Valley of the Gods (2019, Lech Majewski)

Tried to watch a movie at the airport soon after a major thunderstorm caused cascading delays, and I fortunately/accidentally chose one that is broken into numbered chapters, so I could watch a segment every time I found a seat after changing gates and terminals and flights. It’s either a very silly movie that takes itself quite seriously, or a major work of art that doesn’t take itself seriously at all – given my jumbled first viewing, it’s hard to tell.

0. Josh Hartnett (!) drives a long way through the desert, watches someone pour sand into an ATM, reaches his mountain destination, unloads a writing desk from his SUV and starts writing.

I: Tauros – Vagabond John Malkovich is hit by a car while fleeing, post-apple-theft, then enters a secret brick portal to ride a crystal elevator to a cloud-height mansion over the city, met by butler Keir Dullea… so Malkovich is clearly Batman, and Dullea is an aged-up 2001 astronaut.

II: Leetso – Corporate toady on TV debating a local chief who aims to protect people from land poisoning… Angry Guy (Power Ranger Steven Skyler) watching this at the bar has a public tantrum then goes home to abuse his wife, returns to briefly confront Hartnett.

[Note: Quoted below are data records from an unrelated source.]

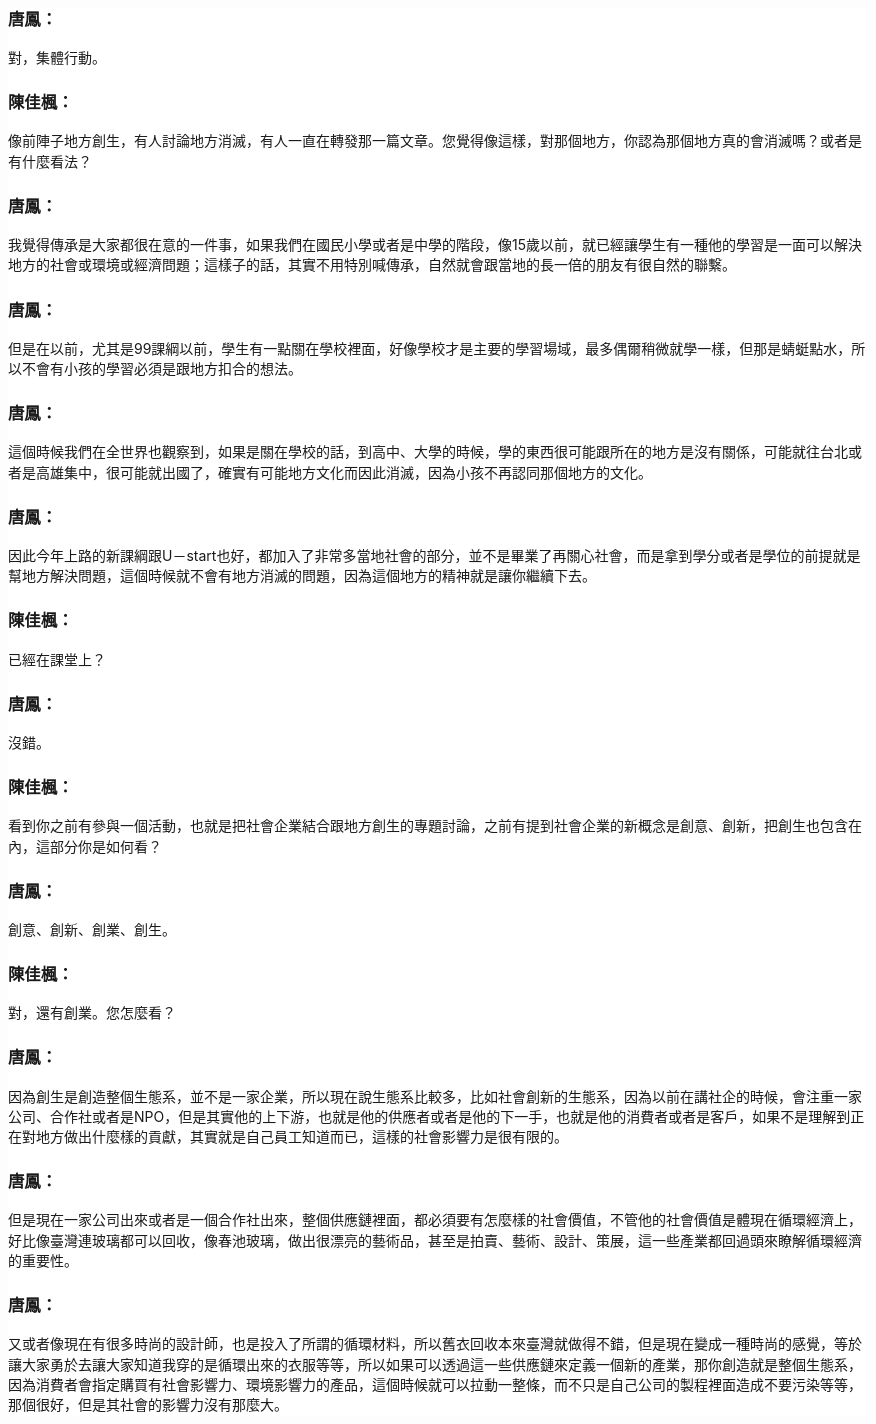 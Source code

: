 ### 唐鳳：
對，集體行動。

### 陳佳楓：
像前陣子地方創生，有人討論地方消滅，有人一直在轉發那一篇文章。您覺得像這樣，對那個地方，你認為那個地方真的會消滅嗎？或者是有什麼看法？

### 唐鳳：
我覺得傳承是大家都很在意的一件事，如果我們在國民小學或者是中學的階段，像15歲以前，就已經讓學生有一種他的學習是一面可以解決地方的社會或環境或經濟問題；這樣子的話，其實不用特別喊傳承，自然就會跟當地的長一倍的朋友有很自然的聯繫。

### 唐鳳：
但是在以前，尤其是99課綱以前，學生有一點關在學校裡面，好像學校才是主要的學習場域，最多偶爾稍微就學一樣，但那是蜻蜓點水，所以不會有小孩的學習必須是跟地方扣合的想法。

### 唐鳳：
這個時候我們在全世界也觀察到，如果是關在學校的話，到高中、大學的時候，學的東西很可能跟所在的地方是沒有關係，可能就往台北或者是高雄集中，很可能就出國了，確實有可能地方文化而因此消滅，因為小孩不再認同那個地方的文化。

### 唐鳳：
因此今年上路的新課綱跟U－start也好，都加入了非常多當地社會的部分，並不是畢業了再關心社會，而是拿到學分或者是學位的前提就是幫地方解決問題，這個時候就不會有地方消滅的問題，因為這個地方的精神就是讓你繼續下去。

### 陳佳楓：
已經在課堂上？

### 唐鳳：
沒錯。

### 陳佳楓：
看到你之前有參與一個活動，也就是把社會企業結合跟地方創生的專題討論，之前有提到社會企業的新概念是創意、創新，把創生也包含在內，這部分你是如何看？

### 唐鳳：
創意、創新、創業、創生。

### 陳佳楓：
對，還有創業。您怎麼看？

### 唐鳳：
因為創生是創造整個生態系，並不是一家企業，所以現在說生態系比較多，比如社會創新的生態系，因為以前在講社企的時候，會注重一家公司、合作社或者是NPO，但是其實他的上下游，也就是他的供應者或者是他的下一手，也就是他的消費者或者是客戶，如果不是理解到正在對地方做出什麼樣的貢獻，其實就是自己員工知道而已，這樣的社會影響力是很有限的。

### 唐鳳：
但是現在一家公司出來或者是一個合作社出來，整個供應鏈裡面，都必須要有怎麼樣的社會價值，不管他的社會價值是體現在循環經濟上，好比像臺灣連玻璃都可以回收，像春池玻璃，做出很漂亮的藝術品，甚至是拍賣、藝術、設計、策展，這一些產業都回過頭來瞭解循環經濟的重要性。

### 唐鳳：
又或者像現在有很多時尚的設計師，也是投入了所謂的循環材料，所以舊衣回收本來臺灣就做得不錯，但是現在變成一種時尚的感覺，等於讓大家勇於去讓大家知道我穿的是循環出來的衣服等等，所以如果可以透過這一些供應鏈來定義一個新的產業，那你創造就是整個生態系，因為消費者會指定購買有社會影響力、環境影響力的產品，這個時候就可以拉動一整條，而不只是自己公司的製程裡面造成不要污染等等，那個很好，但是其社會的影響力沒有那麼大。
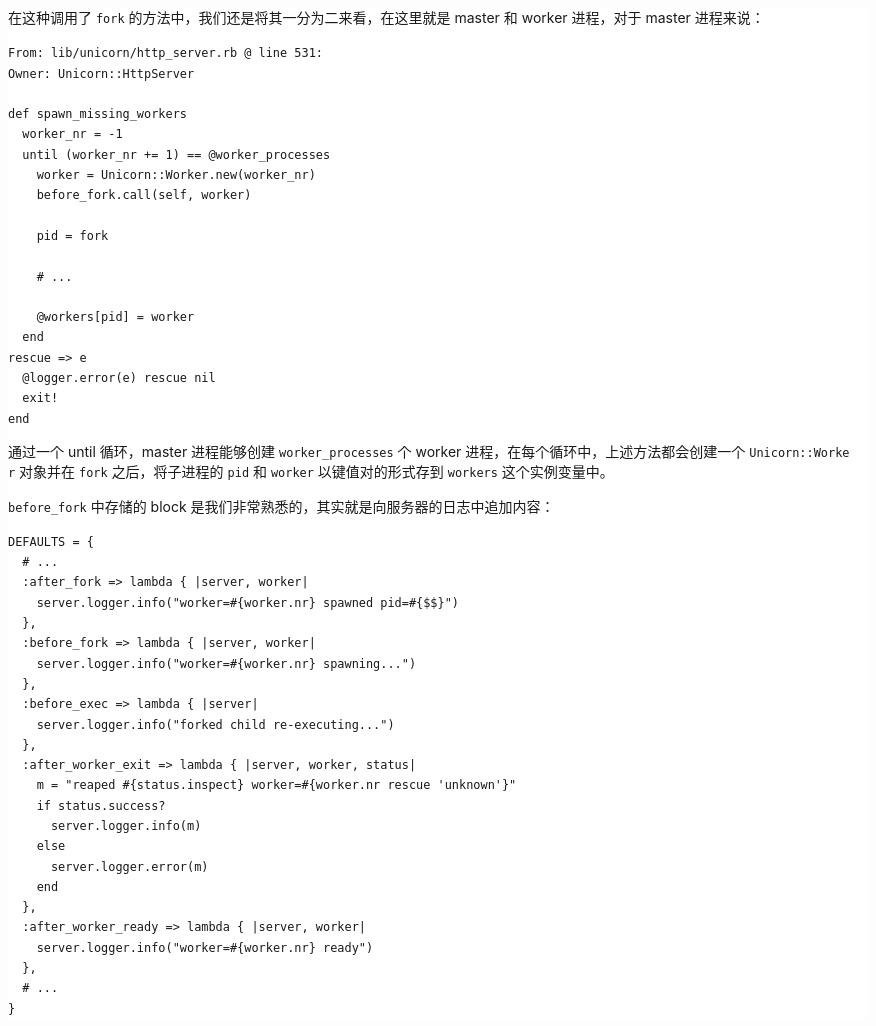 在这种调用了 `fork` 的方法中，我们还是将其一分为二来看，在这里就是 master 和 worker 进程，对于 master 进程来说：

```
From: lib/unicorn/http_server.rb @ line 531:
Owner: Unicorn::HttpServer

def spawn_missing_workers
  worker_nr = -1
  until (worker_nr += 1) == @worker_processes
    worker = Unicorn::Worker.new(worker_nr)
    before_fork.call(self, worker)

    pid = fork
    
    # ...

    @workers[pid] = worker
  end
rescue => e
  @logger.error(e) rescue nil
  exit!
end

```

通过一个 until 循环，master 进程能够创建 `worker_processes` 个 worker 进程，在每个循环中，上述方法都会创建一个 `Unicorn::Worker` 对象并在 `fork` 之后，将子进程的 `pid` 和 `worker` 以键值对的形式存到 `workers` 这个实例变量中。

`before_fork` 中存储的 block 是我们非常熟悉的，其实就是向服务器的日志中追加内容：

```
DEFAULTS = {
  # ...
  :after_fork => lambda { |server, worker|
    server.logger.info("worker=#{worker.nr} spawned pid=#{$$}")
  },
  :before_fork => lambda { |server, worker|
    server.logger.info("worker=#{worker.nr} spawning...")
  },
  :before_exec => lambda { |server|
    server.logger.info("forked child re-executing...")
  },
  :after_worker_exit => lambda { |server, worker, status|
    m = "reaped #{status.inspect} worker=#{worker.nr rescue 'unknown'}"
    if status.success?
      server.logger.info(m)
    else
      server.logger.error(m)
    end
  },
  :after_worker_ready => lambda { |server, worker|
    server.logger.info("worker=#{worker.nr} ready")
  },
  # ...
}

```
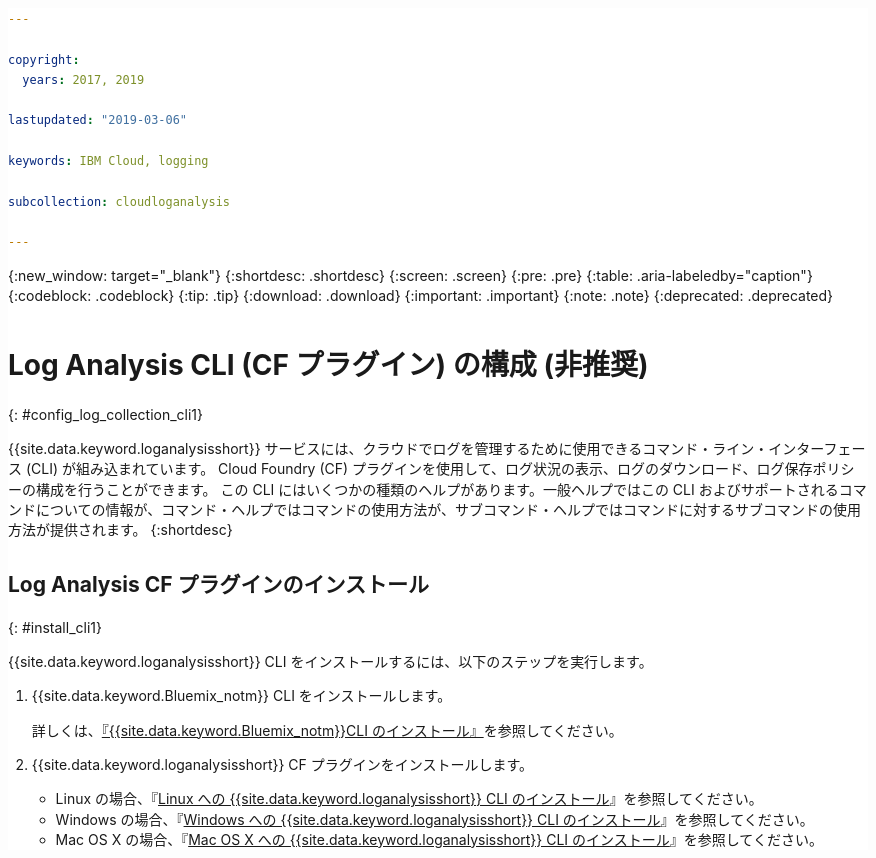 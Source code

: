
 ```yaml
---

copyright:
  years: 2017, 2019

lastupdated: "2019-03-06"

keywords: IBM Cloud, logging

subcollection: cloudloganalysis

---
```


{:new_window: target="_blank"}
{:shortdesc: .shortdesc}
{:screen: .screen}
{:pre: .pre}
{:table: .aria-labeledby="caption"}
{:codeblock: .codeblock}
{:tip: .tip}
{:download: .download}
{:important: .important}
{:note: .note}
{:deprecated: .deprecated}

# Log Analysis CLI (CF プラグイン) の構成 (非推奨)
{: #config_log_collection_cli1}

{{site.data.keyword.loganalysisshort}} サービスには、クラウドでログを管理するために使用できるコマンド・ライン・インターフェース (CLI) が組み込まれています。 Cloud Foundry (CF) プラグインを使用して、ログ状況の表示、ログのダウンロード、ログ保存ポリシーの構成を行うことができます。 この CLI にはいくつかの種類のヘルプがあります。一般ヘルプではこの CLI およびサポートされるコマンドについての情報が、コマンド・ヘルプではコマンドの使用方法が、サブコマンド・ヘルプではコマンドに対するサブコマンドの使用方法が提供されます。
{:shortdesc}



## Log Analysis CF プラグインのインストール
{: #install_cli1}

{{site.data.keyword.loganalysisshort}} CLI をインストールするには、以下のステップを実行します。

1. {{site.data.keyword.Bluemix_notm}} CLI をインストールします。

   詳しくは、[『{{site.data.keyword.Bluemix_notm}}CLI のインストール』](/docs/cli?topic=cloud-cli-ibmcloud-cli#overview)を参照してください。

2. {{site.data.keyword.loganalysisshort}} CF プラグインをインストールします。

    * Linux の場合、『[Linux への {{site.data.keyword.loganalysisshort}} CLI のインストール](/docs/services/CloudLogAnalysis/how-to/manage-logs?topic=cloudloganalysis-config_log_collection_cli1#install_cli_linux1)』を参照してください。
    * Windows の場合、『[Windows への {{site.data.keyword.loganalysisshort}} CLI のインストール](/docs/services/CloudLogAnalysis/how-to/manage-logs?topic=cloudloganalysis-config_log_collection_cli1#install_cli_windows1)』を参照してください。
    * Mac OS X の場合、『[Mac OS X への {{site.data.keyword.loganalysisshort}} CLI のインストール](/docs/services/CloudLogAnalysis/how-to/manage-logs?topic=cloudloganalysis-config_log_collection_cli1#install_cli_mac1)』を参照してください。
  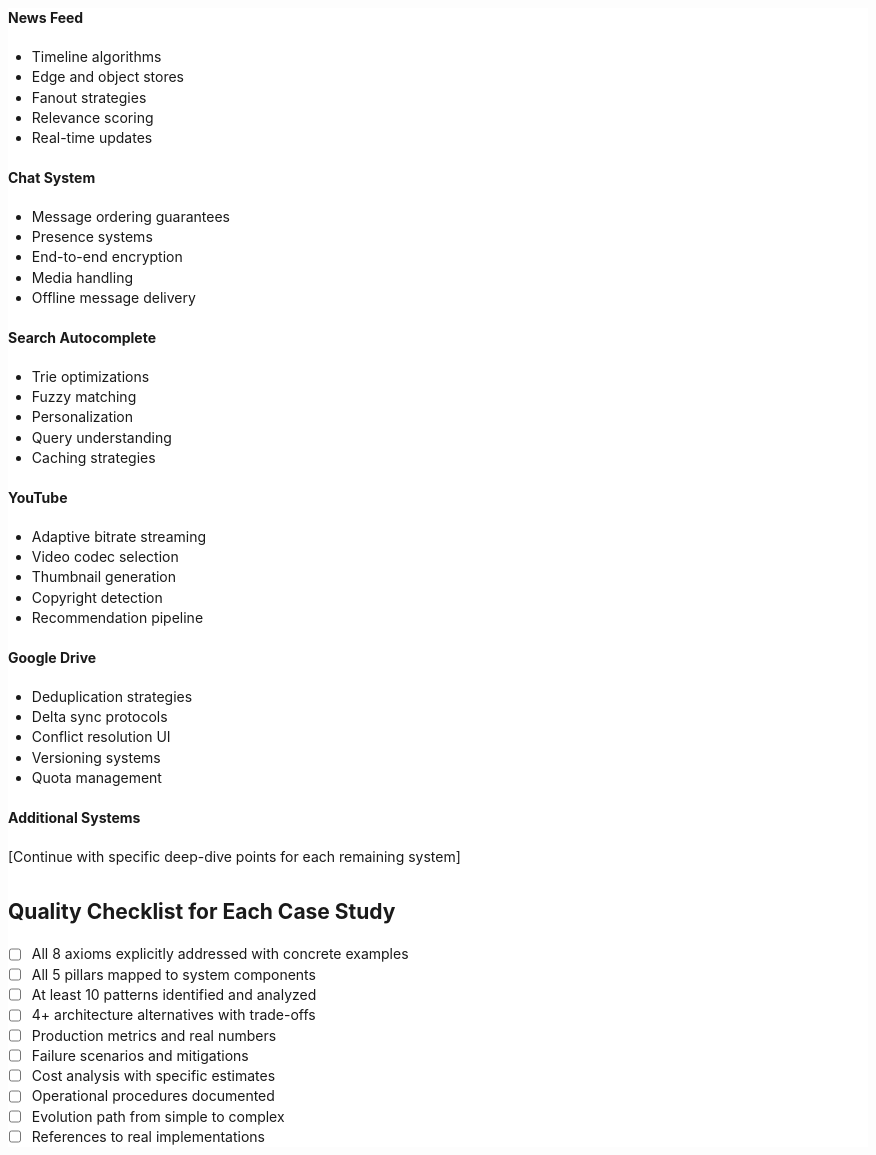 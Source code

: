 #### News Feed
- Timeline algorithms
- Edge and object stores
- Fanout strategies
- Relevance scoring
- Real-time updates

#### Chat System
- Message ordering guarantees
- Presence systems
- End-to-end encryption
- Media handling
- Offline message delivery

#### Search Autocomplete
- Trie optimizations
- Fuzzy matching
- Personalization
- Query understanding
- Caching strategies

#### YouTube
- Adaptive bitrate streaming
- Video codec selection
- Thumbnail generation
- Copyright detection
- Recommendation pipeline

#### Google Drive
- Deduplication strategies
- Delta sync protocols
- Conflict resolution UI
- Versioning systems
- Quota management

#### Additional Systems
[Continue with specific deep-dive points for each remaining system]

## Quality Checklist for Each Case Study

- [ ] All 8 axioms explicitly addressed with concrete examples
- [ ] All 5 pillars mapped to system components
- [ ] At least 10 patterns identified and analyzed
- [ ] 4+ architecture alternatives with trade-offs
- [ ] Production metrics and real numbers
- [ ] Failure scenarios and mitigations
- [ ] Cost analysis with specific estimates
- [ ] Operational procedures documented
- [ ] Evolution path from simple to complex
- [ ] References to real implementations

III: Flight – Josh in the chase car as his wife (Katy-show regular Jaime Ray Newman) rides a glider, then domestic scene where she leaves him over his writing quirks and childlessness. They are very rich even though he’s an ad agency copywriter. The work psychiatrist says he should shake up his routine, so he tries mountain climbing with pots and pans tied to his legs, then he walks backwards through the city until tripping over Hobo Malkovich.

IV: Loverock – Angry Guy climbs a sweet mountain and makes love to it.

V: Blueblood – Josh activates the Wyze doorbell retina scanner at the cloud mansion’s golden door and it shows him a montage of his life.

VI: Stonechild – Angry Guy wants his son back from Elder Whitehair Guy (Joseph Runningfox of Ravenous), but the son now weighs a ton.

VII: Museum of Poverty – Skyfall‘s Bérénice Marlohe wants her son(?) back, was hired to pretend to be Malk’s dead wife. Back in the desert, Josh receives divorce papers on his car fax machine so sets the car on fire. Angry Guy punches him for starting fires on protected land, the most honestly grounded thing that happens in the movie.

VIII: Sand Painting – Josh meets the fake wife at the mansion party, where Malk catapults a fancy car off a cliff, and meets his own wife in the desert.

IX: Masters of Fiction – Malk speaks with Josh about his super-rich sadnesses while the Fake Wife attempts escape but gets caged in the basement with the other party guests. BTW, Josh was writing ad copy for Malk’s uranium-based power company that is exploiting Angry Guy’s Navajo lands, so all these things are somewhat related. Or maybe Josh has heatstroke and is supposed to be writing all this stuff at his desert desk.

X: When Mountains Walk – Keir’s giant 2001 space baby rampages through a major city while Malk play-acts death with an ornate mummy routine. Real good songs in this movie – a country tune at the bar, something Nick Cave-ish whenever Josh drives around. Some alarming images. Peter Sobczynski: “The film may be nuts but it certainly isn’t boring.”